*** Block opens ***

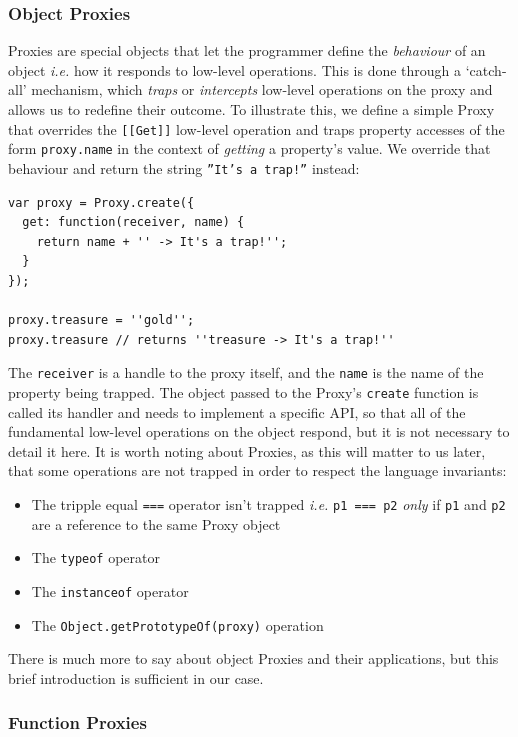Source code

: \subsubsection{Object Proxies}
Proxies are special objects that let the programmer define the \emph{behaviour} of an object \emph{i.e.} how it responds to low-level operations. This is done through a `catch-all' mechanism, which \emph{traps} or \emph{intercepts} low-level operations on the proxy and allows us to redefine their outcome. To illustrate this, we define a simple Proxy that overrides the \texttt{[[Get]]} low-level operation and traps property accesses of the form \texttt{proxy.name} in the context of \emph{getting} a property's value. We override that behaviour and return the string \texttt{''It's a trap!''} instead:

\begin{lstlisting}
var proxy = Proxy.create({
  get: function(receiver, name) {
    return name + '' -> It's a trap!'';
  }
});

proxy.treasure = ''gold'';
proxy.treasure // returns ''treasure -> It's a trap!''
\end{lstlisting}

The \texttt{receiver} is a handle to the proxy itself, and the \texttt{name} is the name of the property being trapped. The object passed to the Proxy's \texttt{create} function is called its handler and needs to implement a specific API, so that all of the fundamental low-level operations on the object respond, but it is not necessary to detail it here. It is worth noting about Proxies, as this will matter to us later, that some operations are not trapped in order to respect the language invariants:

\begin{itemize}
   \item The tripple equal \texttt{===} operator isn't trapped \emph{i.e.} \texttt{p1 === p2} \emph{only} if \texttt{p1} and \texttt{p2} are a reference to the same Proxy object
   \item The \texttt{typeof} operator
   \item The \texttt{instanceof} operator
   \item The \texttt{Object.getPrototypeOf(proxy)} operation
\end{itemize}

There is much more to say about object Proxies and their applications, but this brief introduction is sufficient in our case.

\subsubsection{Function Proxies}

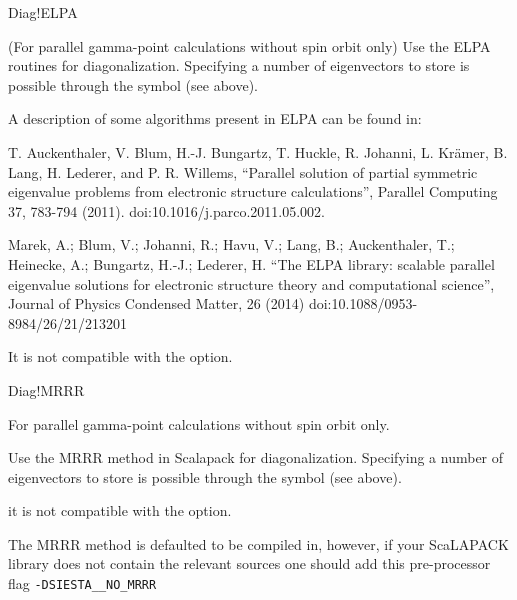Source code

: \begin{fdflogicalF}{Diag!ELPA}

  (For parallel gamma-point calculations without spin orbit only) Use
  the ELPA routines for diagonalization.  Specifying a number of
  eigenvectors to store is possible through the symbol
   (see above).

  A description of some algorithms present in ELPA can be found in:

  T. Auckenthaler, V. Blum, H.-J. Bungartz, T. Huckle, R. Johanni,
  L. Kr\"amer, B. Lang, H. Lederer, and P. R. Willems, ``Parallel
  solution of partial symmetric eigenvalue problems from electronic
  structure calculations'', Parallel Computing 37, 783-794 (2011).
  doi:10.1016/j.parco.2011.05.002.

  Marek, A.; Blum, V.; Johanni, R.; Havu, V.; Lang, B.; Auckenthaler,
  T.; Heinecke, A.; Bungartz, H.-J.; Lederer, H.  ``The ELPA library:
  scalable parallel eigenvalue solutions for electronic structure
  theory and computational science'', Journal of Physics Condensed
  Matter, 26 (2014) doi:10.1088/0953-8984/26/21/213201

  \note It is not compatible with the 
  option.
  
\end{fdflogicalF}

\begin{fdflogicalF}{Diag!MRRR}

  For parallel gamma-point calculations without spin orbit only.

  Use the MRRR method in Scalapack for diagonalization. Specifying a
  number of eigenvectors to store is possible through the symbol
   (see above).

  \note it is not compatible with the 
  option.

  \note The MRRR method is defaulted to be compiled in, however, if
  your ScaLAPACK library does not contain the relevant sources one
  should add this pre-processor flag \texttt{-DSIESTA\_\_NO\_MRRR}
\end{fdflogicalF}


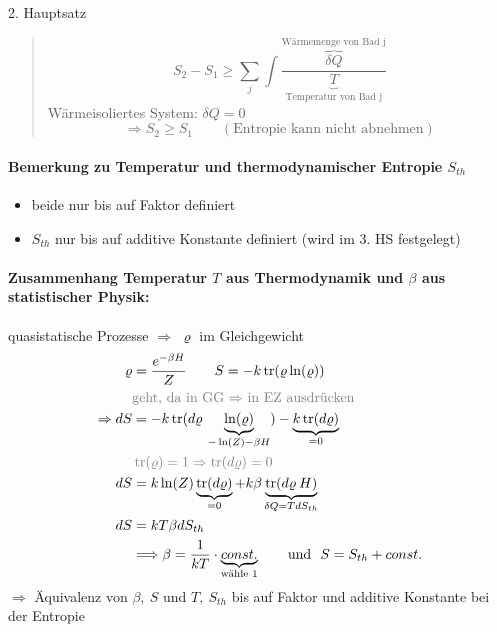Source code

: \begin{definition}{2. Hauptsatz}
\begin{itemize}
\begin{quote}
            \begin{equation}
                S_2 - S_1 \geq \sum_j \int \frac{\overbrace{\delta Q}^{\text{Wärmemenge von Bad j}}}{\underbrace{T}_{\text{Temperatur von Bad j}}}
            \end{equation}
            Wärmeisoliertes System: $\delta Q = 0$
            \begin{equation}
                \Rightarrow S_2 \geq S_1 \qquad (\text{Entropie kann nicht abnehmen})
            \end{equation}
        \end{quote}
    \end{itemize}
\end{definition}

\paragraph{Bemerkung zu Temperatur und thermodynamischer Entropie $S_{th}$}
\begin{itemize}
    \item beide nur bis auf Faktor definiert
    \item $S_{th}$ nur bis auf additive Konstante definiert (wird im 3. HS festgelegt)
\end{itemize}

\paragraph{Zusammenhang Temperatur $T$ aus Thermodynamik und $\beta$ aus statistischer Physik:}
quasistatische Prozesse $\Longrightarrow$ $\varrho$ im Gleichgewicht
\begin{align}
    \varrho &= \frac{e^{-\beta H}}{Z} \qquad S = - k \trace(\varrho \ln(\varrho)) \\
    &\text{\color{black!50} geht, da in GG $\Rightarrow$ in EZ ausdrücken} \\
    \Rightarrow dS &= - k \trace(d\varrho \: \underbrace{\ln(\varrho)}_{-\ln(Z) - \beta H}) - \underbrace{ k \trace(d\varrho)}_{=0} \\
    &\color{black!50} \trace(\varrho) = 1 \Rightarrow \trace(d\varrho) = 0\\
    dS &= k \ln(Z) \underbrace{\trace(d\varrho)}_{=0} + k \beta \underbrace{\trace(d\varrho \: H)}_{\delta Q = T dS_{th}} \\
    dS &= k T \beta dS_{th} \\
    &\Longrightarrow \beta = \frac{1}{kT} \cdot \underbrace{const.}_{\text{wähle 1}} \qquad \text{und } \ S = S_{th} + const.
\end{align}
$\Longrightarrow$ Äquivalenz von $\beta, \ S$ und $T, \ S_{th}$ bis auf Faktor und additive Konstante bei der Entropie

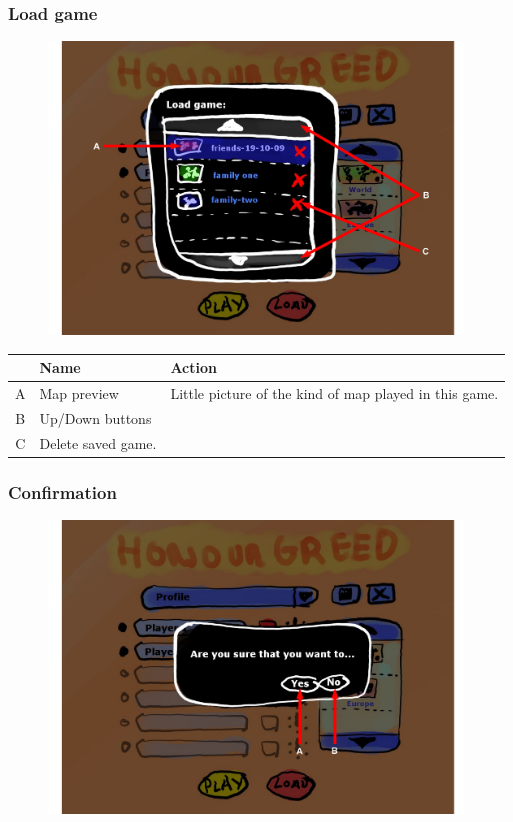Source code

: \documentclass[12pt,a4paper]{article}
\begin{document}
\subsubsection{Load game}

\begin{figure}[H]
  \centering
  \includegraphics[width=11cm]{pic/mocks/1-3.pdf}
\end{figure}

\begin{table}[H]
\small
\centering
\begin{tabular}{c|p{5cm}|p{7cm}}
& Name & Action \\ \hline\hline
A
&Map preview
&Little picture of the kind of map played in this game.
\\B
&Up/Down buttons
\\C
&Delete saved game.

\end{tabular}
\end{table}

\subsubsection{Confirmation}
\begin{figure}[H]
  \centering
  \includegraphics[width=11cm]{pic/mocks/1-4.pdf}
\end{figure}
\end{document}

*** Block closes ***

Pick out each line in the material containing "trace".

    \varrho &= \frac{e^{-\beta H}}{Z} \qquad S = - k \trace(\varrho \ln(\varrho)) \\
    \Rightarrow dS &= - k \trace(d\varrho \: \underbrace{\ln(\varrho)}_{-\ln(Z) - \beta H}) - \underbrace{ k \trace(d\varrho)}_{=0} \\
    &\color{black!50} \trace(\varrho) = 1 \Rightarrow \trace(d\varrho) = 0\\
    dS &= k \ln(Z) \underbrace{\trace(d\varrho)}_{=0} + k \beta \underbrace{\trace(d\varrho \: H)}_{\delta Q = T dS_{th}} \\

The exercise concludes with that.